Les méthodes formelles prennent une place de plus en plus grande dans le développement de logiciels. Dans leur revue sur l'état de l'art des méthodes formelles, Edmund Clarke et Jeannette Wing [18] écrivent :
The overarching goal of formal methods is to help engineers construct more reliable systems. Formal method is thus an area that cuts across almost all other areas in Computer Science. Its foundation lie squarely in mathematics, its intended applications are hardware and software systems, and its potential users are all developers involved in the system engineering process.L'objectif du projet Lemme est de contribuer à l'application de ces méthodes à la construction de logiciels pour le calcul scientifique 1.
Prouver la correction, même partielle, d'un programme qui réalise des calculs mathématiques suppose des activités variées :
Ces activités sont très liées, au moins par le fait qu'elles utilisent toutes les trois des représentations d'objets mathématiques (nombres, structures algébriques, fonctions, etc).

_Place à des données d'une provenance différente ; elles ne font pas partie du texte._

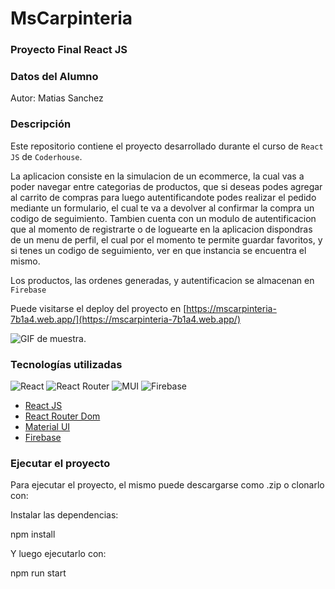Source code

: # MsCarpinteria

### Proyecto Final React JS

### Datos del Alumno

Autor: Matias Sanchez

### Descripción

Este repositorio contiene el proyecto desarrollado durante el curso de `React JS` de `Coderhouse`.

La aplicacion consiste en la simulacion de un ecommerce, la cual vas a poder navegar entre categorias de productos, que si deseas podes agregar al carrito de compras para luego autentificandote podes realizar el pedido mediante un formulario, el cual te va a devolver al confirmar la compra un codigo de seguimiento.
Tambien cuenta con un modulo de autentificacion que al momento de registrarte o de loguearte en la aplicacion dispondras de un menu de perfil, el cual por el momento te permite guardar favoritos, y si tenes un codigo de seguimiento, ver en que instancia se encuentra el mismo.

Los productos, las ordenes generadas, y autentificacion se almacenan en `Firebase`

Puede visitarse el deploy del proyecto en [https://mscarpinteria-7b1a4.web.app/](https://mscarpinteria-7b1a4.web.app/)

![GIF de muestra.](/public/gif-proyect "Vista del proyecto.")

### Tecnologías utilizadas

![React](https://i.postimg.cc/KjXdKJnx/react.jpg) ![React Router](https://i.postimg.cc/yxF20cP9/routerdom.jpg) ![MUI](https://i.postimg.cc/59LccWV0/mui.jpg) ![Firebase](https://i.postimg.cc/SsYBNwYg/firebase.jpg)

- [React JS](https://reactjs.org/)
- [React Router Dom](https://reactrouter.com/)
- [Material UI](https://mui.com/)
- [Firebase](https://firebase.google.com/)

### Ejecutar el proyecto

Para ejecutar el proyecto, el mismo puede descargarse como .zip o clonarlo con:

Instalar las dependencias:

npm install

Y luego ejecutarlo con:

npm run start
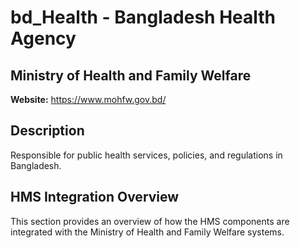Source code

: # bd_Health - Bangladesh Health Agency

## Ministry of Health and Family Welfare

**Website:** https://www.mohfw.gov.bd/

## Description

Responsible for public health services, policies, and regulations in Bangladesh.

## HMS Integration Overview

This section provides an overview of how the HMS components are integrated with the Ministry of Health and Family Welfare systems.
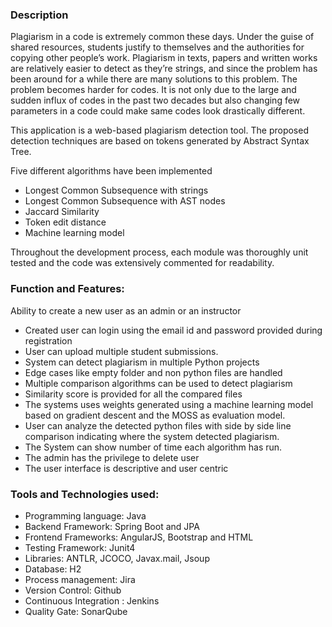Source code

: ### Description

Plagiarism in a code is extremely common these days. Under the guise of shared resources, students justify to themselves and the authorities for copying other people’s work. Plagiarism in texts, papers and written works are relatively easier to detect as they’re strings, and since the problem has been around for a while there are many solutions to this problem. The problem becomes harder for codes. It is not only due to the large and sudden influx of codes in the past two decades but also changing few parameters in a code could make same codes look drastically different.

This application is a web-based plagiarism detection tool. The proposed detection techniques are based on tokens generated by  Abstract Syntax Tree.

Five different algorithms have been implemented
* Longest Common Subsequence with strings
* Longest Common Subsequence with AST nodes
* Jaccard Similarity 
* Token edit distance
* Machine learning model

Throughout the development process, each module was thoroughly unit tested and the code was extensively commented for readability.

### Function and Features:

Ability to create a new user as an admin or an instructor
* Created user can login using the email id and password provided during registration
* User can upload multiple student submissions.
* System can detect plagiarism in multiple Python projects
* Edge cases like empty folder and non python files are handled
* Multiple comparison algorithms can be used to detect plagiarism
* Similarity score is provided for all the compared files
* The systems uses weights generated using a machine learning model based on gradient descent and the MOSS as 
evaluation model.
* User can analyze the detected python files with side by side line comparison indicating where the
system detected plagiarism.
* The System can show number of time each algorithm has run.
* The admin has the privilege to delete user
* The user interface is descriptive and user centric


### Tools and Technologies used:

* Programming language: Java
* Backend Framework: Spring Boot and JPA
* Frontend Frameworks: AngularJS, Bootstrap and HTML
* Testing Framework: Junit4
* Libraries: ANTLR, JCOCO, Javax.mail, Jsoup
* Database: H2
* Process management: Jira
* Version Control: Github
* Continuous Integration : Jenkins
* Quality Gate: SonarQube

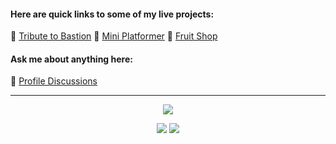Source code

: #### Here are quick links to some of my live projects:

🔭 [Tribute to Bastion](https://kr33l.github.io/Tribute-to-Bastion/)
🔭 [Mini Platformer](https://kr33l.github.io/Mini-Platformer/)
🔭 [Fruit Shop](https://kr33l.github.io/Fruit-Shop/)

#### Ask me about anything here: <br>

💬 [Profile Discussions](https://github.com/Kr33L/Kr33L/discussions)

---
<p align="center">
 <img src="https://streak-stats.demolab.com?user=Kr33L&theme=github-dark&hide_border=true&border_radius=45&width=120" />
</p>

<p align="center">
 <img src="https://github-readme-stats.vercel.app/api/top-langs/?username=Kr33L&layout=compact&title_color=ffffff&text_color=ffffff&bg_color=0d1117&hide_border=true" />
 <a href="https://skillicons.dev">
  <img src="https://skillicons.dev/icons?i=js,html,css,cs,vscode,visualstudio&perline=2"  />
 </a>
</p>
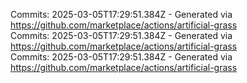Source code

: Commits: 2025-03-05T17:29:51.384Z - Generated via https://github.com/marketplace/actions/artificial-grass
<br>
Commits: 2025-03-05T17:29:51.384Z - Generated via https://github.com/marketplace/actions/artificial-grass
<br>
Commits: 2025-03-05T17:29:51.384Z - Generated via https://github.com/marketplace/actions/artificial-grass
<br>
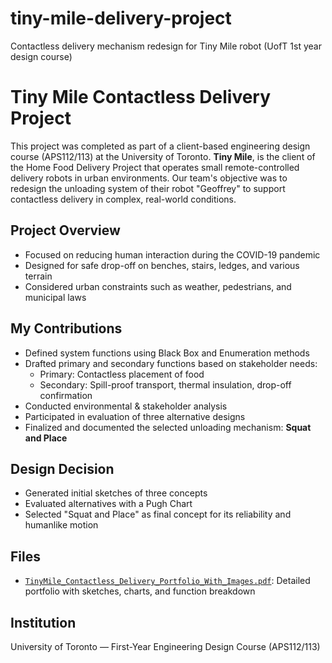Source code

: # tiny-mile-delivery-project
Contactless delivery mechanism redesign for Tiny Mile robot (UofT 1st year design course)

# Tiny Mile Contactless Delivery Project 

This project was completed as part of a client-based engineering design course (APS112/113) at the University of Toronto. **Tiny Mile**, is the client of the Home Food Delivery Project that operates small remote-controlled delivery robots in urban environments. Our team's objective was to redesign the unloading system of their robot "Geoffrey" to support contactless delivery in complex, real-world conditions.

## Project Overview
- Focused on reducing human interaction during the COVID-19 pandemic
- Designed for safe drop-off on benches, stairs, ledges, and various terrain
- Considered urban constraints such as weather, pedestrians, and municipal laws

## My Contributions
- Defined system functions using Black Box and Enumeration methods
- Drafted primary and secondary functions based on stakeholder needs:
  - Primary: Contactless placement of food
  - Secondary: Spill-proof transport, thermal insulation, drop-off confirmation
- Conducted environmental & stakeholder analysis
- Participated in evaluation of three alternative designs
- Finalized and documented the selected unloading mechanism: **Squat and Place**

## Design Decision
- Generated initial sketches of three concepts
- Evaluated alternatives with a Pugh Chart
- Selected "Squat and Place" as final concept for its reliability and humanlike motion

## Files
- [`TinyMile_Contactless_Delivery_Portfolio_With_Images.pdf`](docs/TinyMile_Contactless_Delivery_Portfolio_With_Images.pdf): Detailed portfolio with sketches, charts, and function breakdown

## Institution
University of Toronto — First-Year Engineering Design Course (APS112/113)
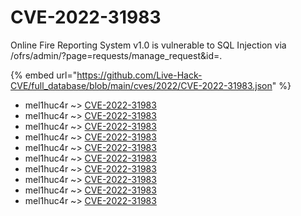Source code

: # CVE-2022-31983

Online Fire Reporting System v1.0 is vulnerable to SQL Injection via /ofrs/admin/?page=requests/manage_request&id=.

{% embed url="https://github.com/Live-Hack-CVE/full_database/blob/main/cves/2022/CVE-2022-31983.json" %}


* mel1huc4r ~> [CVE-2022-31983](https://www.alice-snow.ru/2022/database/cve-2022-31983/cve-2022-31983-mel1huc4r)
* mel1huc4r ~> [CVE-2022-31983](https://www.alice-snow.ru/2022/database/cve-2022-31983/cve-2022-31983-mel1huc4r)
* mel1huc4r ~> [CVE-2022-31983](https://www.alice-snow.ru/2022/database/cve-2022-31983/cve-2022-31983-mel1huc4r)
* mel1huc4r ~> [CVE-2022-31983](https://www.alice-snow.ru/2022/database/cve-2022-31983/cve-2022-31983-mel1huc4r)
* mel1huc4r ~> [CVE-2022-31983](https://www.alice-snow.ru/2022/database/cve-2022-31983/cve-2022-31983-mel1huc4r)
* mel1huc4r ~> [CVE-2022-31983](https://www.alice-snow.ru/2022/database/cve-2022-31983/cve-2022-31983-mel1huc4r)
* mel1huc4r ~> [CVE-2022-31983](https://www.alice-snow.ru/2022/database/cve-2022-31983/cve-2022-31983-mel1huc4r)
* mel1huc4r ~> [CVE-2022-31983](https://www.alice-snow.ru/2022/database/cve-2022-31983/cve-2022-31983-mel1huc4r)
* mel1huc4r ~> [CVE-2022-31983](https://www.alice-snow.ru/2022/database/cve-2022-31983/cve-2022-31983-mel1huc4r)
* mel1huc4r ~> [CVE-2022-31983](https://www.alice-snow.ru/2022/database/cve-2022-31983/cve-2022-31983-mel1huc4r)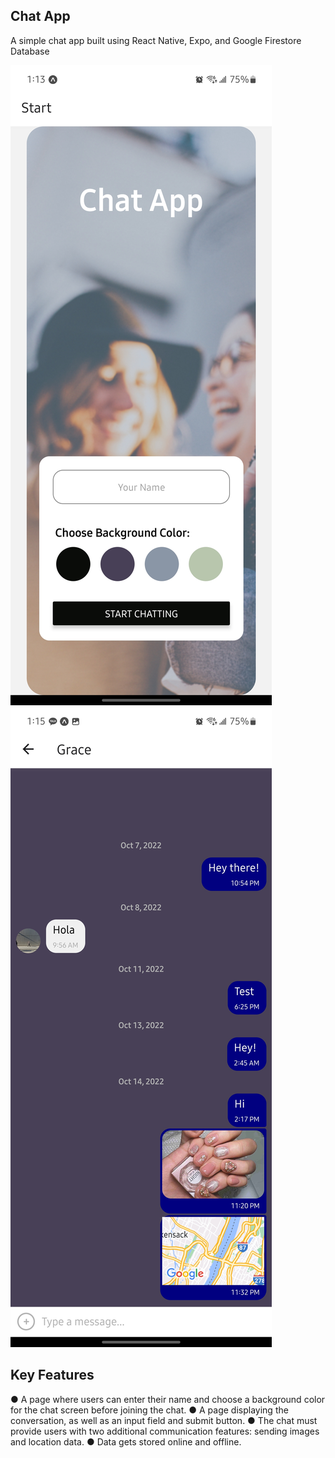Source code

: ## Chat App

A simple chat app built using React Native, Expo, and Google Firestore Database 

<img src="img/StartScreen.jpg" alt="Screenshot of start screen"> <img src="img/ChatScreen.jpg" alt="Screenshot of chat screen">


## Key Features

● A page where users can enter their name and choose a background color for the chat screen before joining the chat.
● A page displaying the conversation, as well as an input field and submit button.
● The chat must provide users with two additional communication features: sending images and location data.
● Data gets stored online and offline.
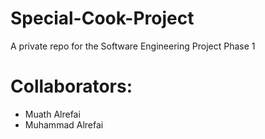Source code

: # Special-Cook-Project
A private repo for the Software Engineering Project Phase 1

# Collaborators: 
- Muath Alrefai
- Muhammad Alrefai
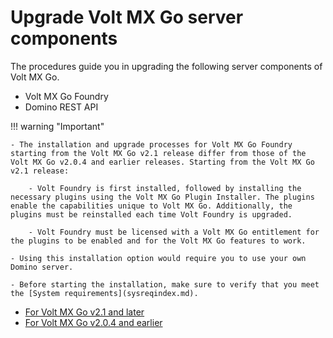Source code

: # Upgrade Volt MX Go server components

The procedures guide you in upgrading the following server components of Volt MX Go.

- Volt MX Go Foundry
- Domino REST API

!!! warning "Important"

    - The installation and upgrade processes for Volt MX Go Foundry starting from the Volt MX Go v2.1 release differ from those of the Volt MX Go v2.0.4 and earlier releases. Starting from the Volt MX Go v2.1 release:

        - Volt Foundry is first installed, followed by installing the necessary plugins using the Volt MX Go Plugin Installer. The plugins enable the capabilities unique to Volt MX Go. Additionally, the plugins must be reinstalled each time Volt Foundry is upgraded.

        - Volt Foundry must be licensed with a Volt MX Go entitlement for the plugins to be enabled and for the Volt MX Go features to work.
    
    - Using this installation option would require you to use your own Domino server.
    
    - Before starting the installation, make sure to verify that you meet the [System requirements](sysreqindex.md).


- [For Volt MX Go v2.1 and later](versupgradedrapi.md)
- [For Volt MX Go v2.0.4 and earlier](versionupgrade.md)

Elles ne sont pas forcément toutes automatisées, et peuvent ne pas utiliser les mêmes formalismes. Mais il est clair que plus elles seront traitées de manière homogène, plus les risques d'incohérence seront limités : parler des mêmes objets dans des modélisations différentes oblige à des précautions dans la cohérence des traductions.
Les expériences que nous avons menées depuis plusieurs années dans CROAP et SAFIR ont montré que la théorie des constructions inductives (CCI) développée par le projet Coq est un langage qui, quand on le parle à l'aide des logiciels Coq, Ocaml, et CtCoq, peut permettre de mener ces trois activités de front :
L'algorithme de Buchberger [44] est l'exemple le plus complet que nous ayons traité en utilisant ces trois outils : à l'aide de CtCoq, l'algèbre des polynômes à plusieurs variables a été formalisée en Coq, l'algorithme de Buchberger y a été écrit, puis la preuve de sa correction a été faite. Enfin on a testé le programme Ocaml extrait sur des exemples significatifs, avec des temps de calcul intermédiaires entre les meilleurs programmes spécialisés et les logiciels de calcul formel généralistes comme Maple 2.
Nous avons aussi traité d'autres exemples conséquents, comme l'algorithme de multiplication de Karatsuba, l'algorithme de Cantor-Zassenhaus de factorisation des polynômes dans les corps finis [30], l'algorithme de Stålmark pour la satisfiabilité des formules booléennes [29], un compilateur pour un langage impératif [8].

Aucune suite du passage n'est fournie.